Some believe that experienced developers do not make silly errors. Comparison errors? Dereferencing null references? Bet you think: "No, it's definitely not about me..." ;) By the way, what about errors with sorting? As the title suggests, there are some nuances.
Let me give you an example to describe the problem. Let's say we have some type (Wrapper) with two integer properties (Primary and Secondary). There's an array of instances of this type. We need to sort it in ascending order. First — by the primary key, then — by the secondary key.
Here's the code:
class Wrapper
{
public int Primary { get; init; }
public int Secondary { get; init; }
}
var arr = new Wrapper[]
{
new() { Primary = 1, Secondary = 2 },
new() { Primary = 0, Secondary = 1 },
new() { Primary = 2, Secondary = 1 },
new() { Primary = 2, Secondary = 0 },
new() { Primary = 0, Secondary = 2 },
new() { Primary = 0, Secondary = 3 },
};
var sorted = arr.OrderBy(p => p.Primary)
.OrderBy(p => p.Secondary);
foreach (var wrapper in sorted)
{
Console.WriteLine($"Primary: {wrapper.Primary}
Secondary: {wrapper.Secondary}");
}
Unfortunately, the result of this code will be incorrect:
Primary: 2 Secondary: 0
Primary: 0 Secondary: 1
Primary: 2 Secondary: 1
Primary: 0 Secondary: 2
Primary: 1 Secondary: 2
Primary: 0 Secondary: 3
The sequence turned out to be sorted by the secondary key. But the sorting by primary key was not saved. If you've ever used multilevel sorting in C#, you can guess what the catch is.

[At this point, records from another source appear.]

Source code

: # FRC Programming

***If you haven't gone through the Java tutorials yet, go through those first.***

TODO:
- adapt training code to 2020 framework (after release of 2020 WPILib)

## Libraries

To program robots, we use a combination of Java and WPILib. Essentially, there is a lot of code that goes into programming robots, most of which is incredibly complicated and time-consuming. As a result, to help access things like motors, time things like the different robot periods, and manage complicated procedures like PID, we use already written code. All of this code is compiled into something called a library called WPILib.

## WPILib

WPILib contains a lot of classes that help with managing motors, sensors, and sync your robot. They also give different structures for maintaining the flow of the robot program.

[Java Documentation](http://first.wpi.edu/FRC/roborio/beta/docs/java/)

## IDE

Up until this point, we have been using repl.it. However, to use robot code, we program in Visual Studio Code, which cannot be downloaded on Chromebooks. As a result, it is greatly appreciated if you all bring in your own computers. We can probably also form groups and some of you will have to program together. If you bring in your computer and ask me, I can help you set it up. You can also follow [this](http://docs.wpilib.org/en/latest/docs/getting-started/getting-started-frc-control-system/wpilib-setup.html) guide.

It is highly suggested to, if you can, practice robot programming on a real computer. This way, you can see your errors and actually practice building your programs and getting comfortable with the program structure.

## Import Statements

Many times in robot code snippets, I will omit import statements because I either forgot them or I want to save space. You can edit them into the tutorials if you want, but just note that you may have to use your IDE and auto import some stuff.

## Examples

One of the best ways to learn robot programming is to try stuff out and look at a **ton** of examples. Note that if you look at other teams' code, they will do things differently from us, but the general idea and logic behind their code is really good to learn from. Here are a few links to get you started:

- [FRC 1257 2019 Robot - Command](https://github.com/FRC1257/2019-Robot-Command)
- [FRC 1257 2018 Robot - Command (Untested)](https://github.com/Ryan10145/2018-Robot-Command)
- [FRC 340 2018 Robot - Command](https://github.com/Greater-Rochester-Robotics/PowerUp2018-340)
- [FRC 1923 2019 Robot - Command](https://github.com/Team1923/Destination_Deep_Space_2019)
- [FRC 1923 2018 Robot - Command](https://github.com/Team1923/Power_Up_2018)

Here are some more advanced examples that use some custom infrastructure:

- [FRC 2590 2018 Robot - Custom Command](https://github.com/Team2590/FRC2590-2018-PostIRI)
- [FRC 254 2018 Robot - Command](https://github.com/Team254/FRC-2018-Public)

The second OrderBy method call introduces a new primary ordering. This means that all the sequence will be sorted again.
But we need to fix the result of primary sorting. The secondary sorting should not reset it.

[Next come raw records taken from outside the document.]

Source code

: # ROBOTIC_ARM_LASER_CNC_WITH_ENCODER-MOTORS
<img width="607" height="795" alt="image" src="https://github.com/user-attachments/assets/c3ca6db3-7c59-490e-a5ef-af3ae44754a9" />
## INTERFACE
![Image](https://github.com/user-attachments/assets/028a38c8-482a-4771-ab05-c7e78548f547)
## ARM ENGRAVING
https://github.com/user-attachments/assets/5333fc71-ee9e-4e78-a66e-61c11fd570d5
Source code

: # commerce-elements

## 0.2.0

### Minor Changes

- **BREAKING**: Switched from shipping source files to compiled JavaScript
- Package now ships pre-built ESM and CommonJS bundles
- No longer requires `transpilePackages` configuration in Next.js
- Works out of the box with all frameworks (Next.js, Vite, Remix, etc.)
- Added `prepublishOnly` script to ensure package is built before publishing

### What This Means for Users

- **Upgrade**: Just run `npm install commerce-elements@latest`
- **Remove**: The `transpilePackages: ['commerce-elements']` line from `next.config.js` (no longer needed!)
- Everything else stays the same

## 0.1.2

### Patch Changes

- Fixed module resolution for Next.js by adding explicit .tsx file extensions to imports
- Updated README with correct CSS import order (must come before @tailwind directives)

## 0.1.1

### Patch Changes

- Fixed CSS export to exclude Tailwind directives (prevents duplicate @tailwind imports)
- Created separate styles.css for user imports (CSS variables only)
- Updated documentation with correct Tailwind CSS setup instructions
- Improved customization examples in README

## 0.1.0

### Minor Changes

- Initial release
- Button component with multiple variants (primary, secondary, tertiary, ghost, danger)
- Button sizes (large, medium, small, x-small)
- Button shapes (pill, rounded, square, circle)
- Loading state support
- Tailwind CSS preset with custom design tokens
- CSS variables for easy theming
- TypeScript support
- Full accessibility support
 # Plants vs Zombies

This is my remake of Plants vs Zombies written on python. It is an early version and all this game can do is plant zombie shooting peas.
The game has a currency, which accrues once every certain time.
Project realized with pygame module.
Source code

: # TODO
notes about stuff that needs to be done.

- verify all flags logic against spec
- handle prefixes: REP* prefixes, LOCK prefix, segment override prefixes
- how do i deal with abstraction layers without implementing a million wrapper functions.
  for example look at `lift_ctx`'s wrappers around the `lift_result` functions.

In this case the correct sequence of calls is OrderBy(...).ThenBy(...):
var sorted = arr.OrderBy(p => p.Primary)
.ThenBy(p => p.Secondary);
Then the code produces the expected result:
Primary: 0 Secondary: 1
Primary: 0 Secondary: 2
Primary: 0 Secondary: 3
Primary: 1 Secondary: 2
Primary: 2 Secondary: 0
Primary: 2 Secondary: 1
Microsoft has the documentation for the ThenBy method. There's a note about this: Because IOrderedEnumerable<TElement> inherits from IEnumerable<T>, you can call OrderBy or OrderByDescending on the results of a call to OrderBy, OrderByDescending, ThenBy or ThenByDescending. Doing this introduces a new primary ordering that ignores the previously established ordering.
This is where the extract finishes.